■ Task directions:
Where in the listing does the string "Hierzu" appear? Copy every line that holds it.
[Task material Boundary: Start]
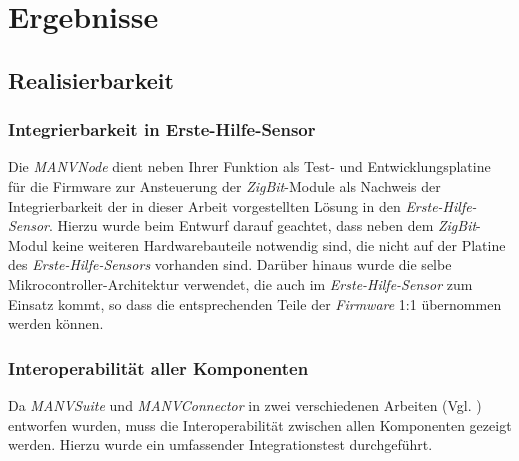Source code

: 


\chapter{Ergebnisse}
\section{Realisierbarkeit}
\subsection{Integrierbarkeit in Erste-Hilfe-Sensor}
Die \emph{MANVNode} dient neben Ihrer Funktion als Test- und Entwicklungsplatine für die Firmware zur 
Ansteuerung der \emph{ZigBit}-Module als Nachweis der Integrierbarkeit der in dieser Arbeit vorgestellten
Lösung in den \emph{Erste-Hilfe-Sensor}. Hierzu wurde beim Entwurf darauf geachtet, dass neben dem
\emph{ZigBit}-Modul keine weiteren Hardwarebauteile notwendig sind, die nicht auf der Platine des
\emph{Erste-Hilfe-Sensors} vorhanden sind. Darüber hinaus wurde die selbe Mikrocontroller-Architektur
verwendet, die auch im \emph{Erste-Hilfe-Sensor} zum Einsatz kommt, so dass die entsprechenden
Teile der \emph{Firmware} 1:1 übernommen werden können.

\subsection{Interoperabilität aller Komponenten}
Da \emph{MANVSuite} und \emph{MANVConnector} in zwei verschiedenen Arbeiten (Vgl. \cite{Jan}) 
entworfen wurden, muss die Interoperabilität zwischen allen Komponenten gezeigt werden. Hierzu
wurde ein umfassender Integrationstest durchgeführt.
[Task material Boundary: End]
[Task material Boundary: Start]
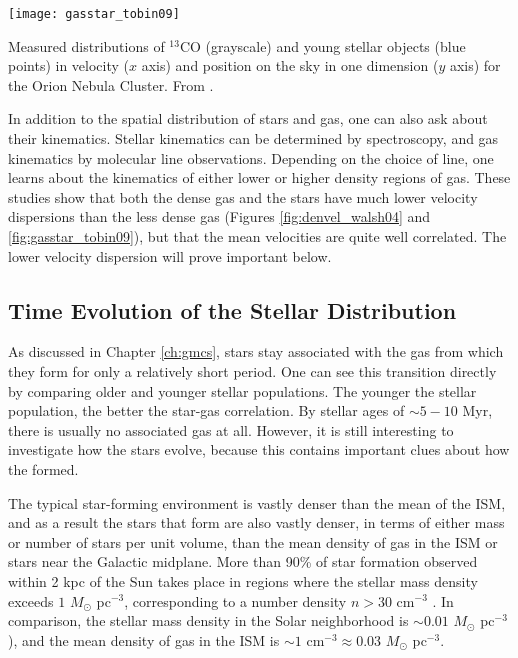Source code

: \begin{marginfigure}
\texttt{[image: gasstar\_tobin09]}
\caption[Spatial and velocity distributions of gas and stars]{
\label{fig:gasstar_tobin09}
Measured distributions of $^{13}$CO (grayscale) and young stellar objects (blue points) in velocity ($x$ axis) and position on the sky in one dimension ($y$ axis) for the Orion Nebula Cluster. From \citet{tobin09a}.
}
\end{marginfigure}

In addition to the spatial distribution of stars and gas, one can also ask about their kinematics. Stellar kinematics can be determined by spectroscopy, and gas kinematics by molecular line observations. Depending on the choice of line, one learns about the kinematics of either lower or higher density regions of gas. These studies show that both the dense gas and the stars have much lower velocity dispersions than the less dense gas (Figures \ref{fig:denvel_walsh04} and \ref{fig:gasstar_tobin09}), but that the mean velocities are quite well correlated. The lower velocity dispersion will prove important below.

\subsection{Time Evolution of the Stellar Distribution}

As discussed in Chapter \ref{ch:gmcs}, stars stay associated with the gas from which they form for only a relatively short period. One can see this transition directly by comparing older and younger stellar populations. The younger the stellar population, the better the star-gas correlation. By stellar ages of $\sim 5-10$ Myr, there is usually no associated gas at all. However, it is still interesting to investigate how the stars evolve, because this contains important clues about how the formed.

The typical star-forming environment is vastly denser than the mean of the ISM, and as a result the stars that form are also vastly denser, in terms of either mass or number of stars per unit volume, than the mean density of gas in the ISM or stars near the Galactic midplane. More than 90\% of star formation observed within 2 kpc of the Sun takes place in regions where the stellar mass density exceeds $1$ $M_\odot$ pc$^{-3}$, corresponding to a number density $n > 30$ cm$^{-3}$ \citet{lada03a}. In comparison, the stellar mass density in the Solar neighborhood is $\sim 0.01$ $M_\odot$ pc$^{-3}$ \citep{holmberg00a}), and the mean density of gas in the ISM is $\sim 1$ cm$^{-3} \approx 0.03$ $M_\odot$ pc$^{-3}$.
[Task material Boundary: End]
[Task material Boundary: Start]
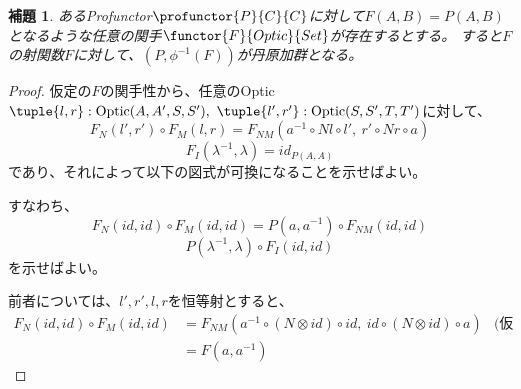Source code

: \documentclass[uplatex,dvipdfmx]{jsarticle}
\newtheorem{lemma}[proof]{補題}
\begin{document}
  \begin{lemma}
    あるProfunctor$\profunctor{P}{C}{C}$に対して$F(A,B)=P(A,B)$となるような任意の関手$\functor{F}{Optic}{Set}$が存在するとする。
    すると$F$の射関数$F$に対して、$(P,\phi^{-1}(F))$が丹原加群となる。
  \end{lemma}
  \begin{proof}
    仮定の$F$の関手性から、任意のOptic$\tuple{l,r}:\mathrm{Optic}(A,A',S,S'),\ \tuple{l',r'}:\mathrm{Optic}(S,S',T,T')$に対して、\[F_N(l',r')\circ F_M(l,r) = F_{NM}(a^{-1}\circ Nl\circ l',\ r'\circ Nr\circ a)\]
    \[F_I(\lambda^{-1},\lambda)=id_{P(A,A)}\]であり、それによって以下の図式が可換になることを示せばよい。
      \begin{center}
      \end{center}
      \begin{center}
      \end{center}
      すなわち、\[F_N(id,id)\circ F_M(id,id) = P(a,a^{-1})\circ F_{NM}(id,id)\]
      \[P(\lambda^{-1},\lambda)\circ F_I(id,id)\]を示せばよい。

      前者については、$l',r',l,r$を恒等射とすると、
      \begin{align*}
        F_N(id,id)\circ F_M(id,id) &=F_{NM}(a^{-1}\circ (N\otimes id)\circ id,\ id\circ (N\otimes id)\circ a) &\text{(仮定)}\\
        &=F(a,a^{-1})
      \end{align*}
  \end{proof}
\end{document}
[Task material Boundary: End]
■ Result:
Lösung in den \emph{Erste-Hilfe-Sensor}. Hierzu wurde beim Entwurf darauf geachtet, dass neben dem
entworfen wurden, muss die Interoperabilität zwischen allen Komponenten gezeigt werden. Hierzu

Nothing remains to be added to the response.